At my age I need good light to see things, and I've struggled a bit with the light levels around my sewing machine because the overhead light fixture casts shadows.  I've got a clip on IKEA light which helps, but then I saw a great idea online to fix self-adhesive LED lights inside the throat of the sewing machine.  I ordered from the same supplier here.  It's hard to take a picture of because the camera is reading the light levels and darkening the machine.  It's almost too bright now under the machine, I've actually had to put some black electricians tape along the glossy machine
bed because it was reflecting the bright LEDs into my eyes. The LED strip cuts to length to suit your machine and then has its own power cord.

I'm still knitting my Reaverse slippers. I couldn't knit for a few nights because my RSI flared up in my right hand after all the pergola painting and stained glass renovating last weekend. I forgot to blog last week that I finished my Outlander socks. The designer based these on the books by Diana Gabaldon which are set in Scotland, which is why I chose a tartan-like colourway and have finished the cuffs off with stag's head buttons.  These fit well and the cuff actually helps them to stay up.
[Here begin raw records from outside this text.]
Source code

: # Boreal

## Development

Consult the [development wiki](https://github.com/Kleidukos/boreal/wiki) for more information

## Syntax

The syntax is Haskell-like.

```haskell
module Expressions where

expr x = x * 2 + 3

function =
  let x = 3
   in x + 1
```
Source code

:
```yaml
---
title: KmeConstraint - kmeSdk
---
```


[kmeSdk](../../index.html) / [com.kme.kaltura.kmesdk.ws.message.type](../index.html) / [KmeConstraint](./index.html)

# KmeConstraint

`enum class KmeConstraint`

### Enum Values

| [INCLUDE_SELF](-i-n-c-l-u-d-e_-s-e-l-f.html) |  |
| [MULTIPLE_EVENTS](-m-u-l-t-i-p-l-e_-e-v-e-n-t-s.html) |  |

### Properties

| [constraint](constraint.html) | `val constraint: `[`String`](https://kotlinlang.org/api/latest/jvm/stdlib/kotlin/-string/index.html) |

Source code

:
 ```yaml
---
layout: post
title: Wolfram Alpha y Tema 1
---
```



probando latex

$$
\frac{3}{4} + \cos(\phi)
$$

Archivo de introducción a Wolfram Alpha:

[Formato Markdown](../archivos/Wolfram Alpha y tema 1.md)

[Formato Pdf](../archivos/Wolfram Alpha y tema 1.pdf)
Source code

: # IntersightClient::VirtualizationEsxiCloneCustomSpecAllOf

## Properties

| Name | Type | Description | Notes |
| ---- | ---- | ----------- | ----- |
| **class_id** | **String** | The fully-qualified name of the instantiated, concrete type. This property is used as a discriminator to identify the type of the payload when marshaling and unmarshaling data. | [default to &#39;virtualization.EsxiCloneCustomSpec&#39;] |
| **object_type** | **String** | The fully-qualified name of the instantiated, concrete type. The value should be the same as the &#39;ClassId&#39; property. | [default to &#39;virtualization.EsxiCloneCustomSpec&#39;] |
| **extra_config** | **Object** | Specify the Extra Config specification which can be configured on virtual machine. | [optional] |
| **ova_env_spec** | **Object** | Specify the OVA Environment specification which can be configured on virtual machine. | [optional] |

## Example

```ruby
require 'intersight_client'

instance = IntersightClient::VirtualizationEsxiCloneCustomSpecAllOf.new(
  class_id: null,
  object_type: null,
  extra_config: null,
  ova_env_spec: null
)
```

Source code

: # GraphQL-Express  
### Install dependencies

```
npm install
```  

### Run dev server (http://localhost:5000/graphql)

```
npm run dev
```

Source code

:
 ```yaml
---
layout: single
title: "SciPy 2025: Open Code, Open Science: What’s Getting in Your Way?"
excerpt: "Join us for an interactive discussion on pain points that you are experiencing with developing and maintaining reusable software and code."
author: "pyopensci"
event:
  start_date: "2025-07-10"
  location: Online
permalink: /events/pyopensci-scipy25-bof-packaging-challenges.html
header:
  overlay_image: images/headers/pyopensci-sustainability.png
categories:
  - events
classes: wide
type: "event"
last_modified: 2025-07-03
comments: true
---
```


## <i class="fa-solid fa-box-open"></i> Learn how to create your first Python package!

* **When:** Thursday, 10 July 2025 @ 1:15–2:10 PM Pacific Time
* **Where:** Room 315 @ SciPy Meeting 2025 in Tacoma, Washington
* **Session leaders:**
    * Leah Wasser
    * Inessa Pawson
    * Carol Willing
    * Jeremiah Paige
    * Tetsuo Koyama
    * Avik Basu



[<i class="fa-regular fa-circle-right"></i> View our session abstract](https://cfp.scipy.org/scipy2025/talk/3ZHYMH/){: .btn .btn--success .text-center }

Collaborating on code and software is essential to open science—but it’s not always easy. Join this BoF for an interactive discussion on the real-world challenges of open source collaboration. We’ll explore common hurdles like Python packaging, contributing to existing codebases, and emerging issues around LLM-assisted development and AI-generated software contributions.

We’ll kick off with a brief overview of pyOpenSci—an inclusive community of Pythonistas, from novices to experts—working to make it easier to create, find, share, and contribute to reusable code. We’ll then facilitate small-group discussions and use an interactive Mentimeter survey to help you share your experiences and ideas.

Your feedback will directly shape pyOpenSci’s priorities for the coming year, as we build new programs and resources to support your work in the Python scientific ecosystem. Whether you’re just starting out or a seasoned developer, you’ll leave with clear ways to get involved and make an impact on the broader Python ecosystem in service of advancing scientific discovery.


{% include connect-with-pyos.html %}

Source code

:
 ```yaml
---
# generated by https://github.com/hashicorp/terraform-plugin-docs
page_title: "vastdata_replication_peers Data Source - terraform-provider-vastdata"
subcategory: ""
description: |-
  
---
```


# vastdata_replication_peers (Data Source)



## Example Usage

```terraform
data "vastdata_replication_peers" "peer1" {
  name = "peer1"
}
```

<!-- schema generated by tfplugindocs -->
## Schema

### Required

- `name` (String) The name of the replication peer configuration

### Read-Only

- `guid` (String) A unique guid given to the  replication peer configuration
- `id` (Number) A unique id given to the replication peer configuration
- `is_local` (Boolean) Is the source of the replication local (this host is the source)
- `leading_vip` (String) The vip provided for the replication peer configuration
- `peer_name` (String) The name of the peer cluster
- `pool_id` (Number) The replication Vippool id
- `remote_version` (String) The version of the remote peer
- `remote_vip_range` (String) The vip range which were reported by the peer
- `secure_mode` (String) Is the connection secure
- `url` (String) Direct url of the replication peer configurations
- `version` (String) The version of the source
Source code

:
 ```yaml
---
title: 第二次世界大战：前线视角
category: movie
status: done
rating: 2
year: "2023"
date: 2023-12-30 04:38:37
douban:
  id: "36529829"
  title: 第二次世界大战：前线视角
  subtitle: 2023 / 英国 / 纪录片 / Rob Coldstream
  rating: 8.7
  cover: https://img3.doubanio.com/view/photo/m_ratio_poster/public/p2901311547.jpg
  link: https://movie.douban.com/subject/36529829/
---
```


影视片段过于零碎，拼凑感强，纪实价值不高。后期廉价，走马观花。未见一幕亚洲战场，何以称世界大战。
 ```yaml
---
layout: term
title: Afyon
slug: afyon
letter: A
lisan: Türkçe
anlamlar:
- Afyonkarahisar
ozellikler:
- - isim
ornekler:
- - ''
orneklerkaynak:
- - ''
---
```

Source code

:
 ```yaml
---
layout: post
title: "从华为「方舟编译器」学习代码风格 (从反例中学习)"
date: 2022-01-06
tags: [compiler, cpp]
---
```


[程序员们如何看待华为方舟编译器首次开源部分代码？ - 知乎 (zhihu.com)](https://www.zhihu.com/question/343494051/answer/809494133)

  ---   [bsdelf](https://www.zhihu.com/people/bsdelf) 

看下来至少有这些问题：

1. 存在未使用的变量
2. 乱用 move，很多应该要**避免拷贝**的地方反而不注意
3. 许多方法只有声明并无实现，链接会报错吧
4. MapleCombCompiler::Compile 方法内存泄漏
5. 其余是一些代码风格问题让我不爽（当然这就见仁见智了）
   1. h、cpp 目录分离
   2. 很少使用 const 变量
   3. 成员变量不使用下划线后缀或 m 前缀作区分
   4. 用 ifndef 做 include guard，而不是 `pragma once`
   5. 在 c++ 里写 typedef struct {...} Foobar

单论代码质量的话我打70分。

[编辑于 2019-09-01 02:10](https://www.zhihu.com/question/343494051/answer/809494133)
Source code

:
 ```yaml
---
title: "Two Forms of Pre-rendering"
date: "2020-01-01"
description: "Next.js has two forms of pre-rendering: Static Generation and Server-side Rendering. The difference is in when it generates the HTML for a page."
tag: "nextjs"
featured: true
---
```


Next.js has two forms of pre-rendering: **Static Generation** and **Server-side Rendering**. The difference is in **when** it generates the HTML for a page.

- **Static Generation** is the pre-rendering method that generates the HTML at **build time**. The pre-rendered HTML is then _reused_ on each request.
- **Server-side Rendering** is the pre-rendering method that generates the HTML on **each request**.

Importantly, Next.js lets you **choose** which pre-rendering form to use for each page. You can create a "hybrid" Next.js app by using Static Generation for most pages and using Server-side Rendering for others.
The stained glass panel had to cure for a week lying flat after I applied the cement last weekend.  So today I put it into the frame I made for it and mounted it in my bedroom window.  I really like it.  Yes there are some broken panes but I feel like I saved it because it was in pretty bad shape when we bought it at the Newark Antiques fair.  As well as looking pretty, this gives me some additional privacy as there are flats to the left that have an oblique view of this side window.  Now that the light is streaming through the glass, I can see some areas where I need to do a bit more cleaning and tidying but overall I'm quite pleased with it. Something a bit different which is what I like. I don't think I'm much of a decorator but it seems that if you keep buying things you like, somehow they mostly look good together.
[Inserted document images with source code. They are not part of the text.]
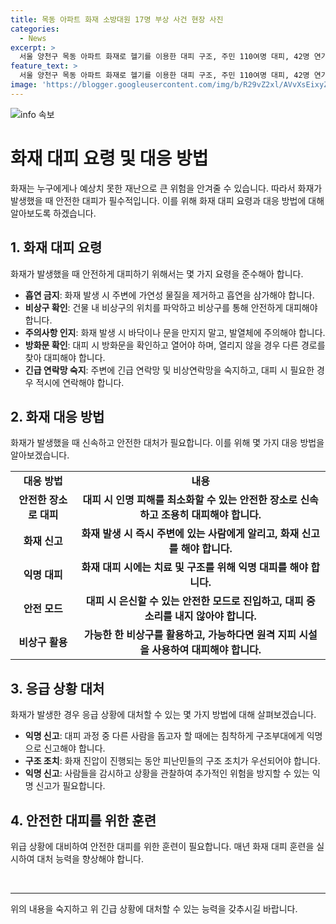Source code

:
 ```yaml
---
title: 목동 아파트 화재 소방대원 17명 부상 사건 현장 사진
categories:
  - News
excerpt: >
  서울 양천구 목동 아파트 화재로 헬기를 이용한 대피 구조, 주민 110여명 대피, 42명 연기 마심, 추가 폭발로 소방대원 17명 다쳐
feature_text: >
  서울 양천구 목동 아파트 화재로 헬기를 이용한 대피 구조, 주민 110여명 대피, 42명 연기 마심, 추가 폭발로 소방대원 17명 다쳐
image: 'https://blogger.googleusercontent.com/img/b/R29vZ2xl/AVvXsEixyZcFfHzMRdzZMjFBmAUKJYCLCGyLL1o632UiGVXcaFdKo_bkvkuCioo0uUKlGfBVcT3P84aROyZIXSBEx3Aw5nCQ3pTgDom1WDC4m8eifvWiAmWEEVb4x6G_l8C0QH225ldMjyaFvpxGEBGNO37VmDTDMHGhJPq73UglMfDca1-0aw/s1600/blogspot.png'
---
```


<p><img src="https://blogger.googleusercontent.com/img/b/R29vZ2xl/AVvXsEixyZcFfHzMRdzZMjFBmAUKJYCLCGyLL1o632UiGVXcaFdKo_bkvkuCioo0uUKlGfBVcT3P84aROyZIXSBEx3Aw5nCQ3pTgDom1WDC4m8eifvWiAmWEEVb4x6G_l8C0QH225ldMjyaFvpxGEBGNO37VmDTDMHGhJPq73UglMfDca1-0aw/s1600/blogspot.png" alt="info 속보" /></p>

<h1>화재 대피 요령 및 대응 방법</h1>

<p data-ke-size="size16">화재는 누구에게나 예상치 못한 재난으로 큰 위험을 안겨줄 수 있습니다. 따라서 화재가 발생했을 때 안전한 대피가 필수적입니다. 이를 위해 화재 대피 요령과 대응 방법에 대해 알아보도록 하겠습니다.</p>

<h2 data-ke-size="size26">1. 화재 대피 요령</h2>

<p data-ke-size="size16">화재가 발생했을 때 안전하게 대피하기 위해서는 몇 가지 요령을 준수해아 합니다.</p>

<ul>
  <li><b>흡연 금지</b>: 화재 발생 시 주변에 가연성 물질을 제거하고 흡연을 삼가해야 합니다.</li>
  <li><b>비상구 확인</b>: 건물 내 비상구의 위치를 파악하고 비상구를 통해 안전하게 대피해야 합니다.</li>
  <li><b>주의사항 인지</b>: 화재 발생 시 바닥이나 문을 만지지 말고, 발열체에 주의해야 합니다.</li>
  <li><b>방화문 확인</b>: 대피 시 방화문을 확인하고 열어야 하며, 열리지 않을 경우 다른 경로를 찾아 대피해야 합니다.</li>
  <li><b>긴급 연락망 숙지</b>: 주변에 긴급 연락망 및 비상연락망을 숙지하고, 대피 시 필요한 경우 적시에 연락해야 합니다.</li>
</ul>

<h2 data-ke-size="size26">2. 화재 대응 방법</h2>

<p data-ke-size="size16">화재가 발생했을 때 신속하고 안전한 대처가 필요합니다. 이를 위해 몇 가지 대응 방법을 알아보겠습니다.</p>

<table>
  <tr>
    <td style="text-align: center; height: 17px;"><b>대응 방법</b></td>
    <td style="text-align: center; height: 17px;"><b>내용</b></td>
  </tr>
  <tr>
    <td style="text-align: center; height: 17px;"><b>안전한 장소로 대피</b></td>
    <td style="text-align: center; height: 17px;"><b>대피 시 인명 피해를 최소화할 수 있는 안전한 장소로 신속하고 조용히 대피해야 합니다.</b></td>
  </tr>
  <tr>
    <td style="text-align: center; height: 17px;"><b>화재 신고</b></td>
    <td style="text-align: center; height: 17px;"><b>화재 발생 시 즉시 주변에 있는 사람에게 알리고, 화재 신고를 해야 합니다.</b></td>
  </tr>
  <tr>
    <td style="text-align: center; height: 17px;"><b>익명 대피</b></td>
    <td style="text-align: center; height: 17px;"><b>화재 대피 시에는 치료 및 구조를 위해 익명 대피를 해야 합니다.</b></td>
  </tr>
  <tr>
    <td style="text-align: center; height: 17px;"><b>안전 모드</b></td>
    <td style="text-align: center; height: 17px;"><b>대피 시 은신할 수 있는 안전한 모드로 진입하고, 대피 중 소리를 내지 않아야 합니다.</b></td>
  </tr>
  <tr>
    <td style="text-align: center; height: 17px;"><b>비상구 활용</b></td>
    <td style="text-align: center; height: 17px;"><b>가능한 한 비상구를 활용하고, 가능하다면 원격 지피 시설을 사용하여 대피해야 합니다.</b></td>
  </tr>
</table>

<h2 data-ke-size="size26">3. 응급 상황 대처</h2>

<p data-ke-size="size16">화재가 발생한 경우 응급 상황에 대처할 수 있는 몇 가지 방법에 대해 살펴보겠습니다.</p>

<ul>
  <li><b>익명 신고</b>: 대피 과정 중 다른 사람을 돕고자 할 때에는 침착하게 구조부대에게 익명으로 신고해야 합니다.</li>
  <li><b>구조 조치</b>: 화재 진압이 진행되는 동안 피난민들의 구조 조치가 우선되어야 합니다.</li>
  <li><b>익명 신고</b>: 사람들을 감시하고 상황을 관찰하여 추가적인 위험을 방지할 수 있는 익명 신고가 필요합니다.</li>
</ul>

<h2 data-ke-size="size26">4. 안전한 대피를 위한 훈련</h2>

<p data-ke-size="size16">위급 상황에 대비하여 안전한 대피를 위한 훈련이 필요합니다. 매년 화재 대피 훈련을 실시하여 대처 능력을 향상해야 합니다.</p>

<p data-ke-size="size16">&nbsp;</p>

<hr>

<p data-ke-size="size16">위의 내용을 숙지하고 위 긴급 상황에 대처할 수 있는 능력을 갖추시길 바랍니다.</p>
On Thursday I heard a short but violent cat fight in the garden then our cat streaked in through her cat flap. I looked out and saw a much bigger cat strolling off.  Our cat seemed fine but then she went off her food on Friday and still didn't eat anything today. I suspected she had an infected wound so we hauled her off to the vet who confirmed the cat had a fever and also a bite on her back. The vet shaved a patch around the bite so we can keep an eye on it, and jabbed the cat full of £75 of antibiotics.  And of course the excess on the pet insurance is £80 so we can't claim. That cat needs to get a job. At least she hasn't gotten trapped in next door's basement for a while.

1 comment:

swooze said...

Poor kitty!

Sounds like you have a path forward on the pergola. Hope it goes together easily.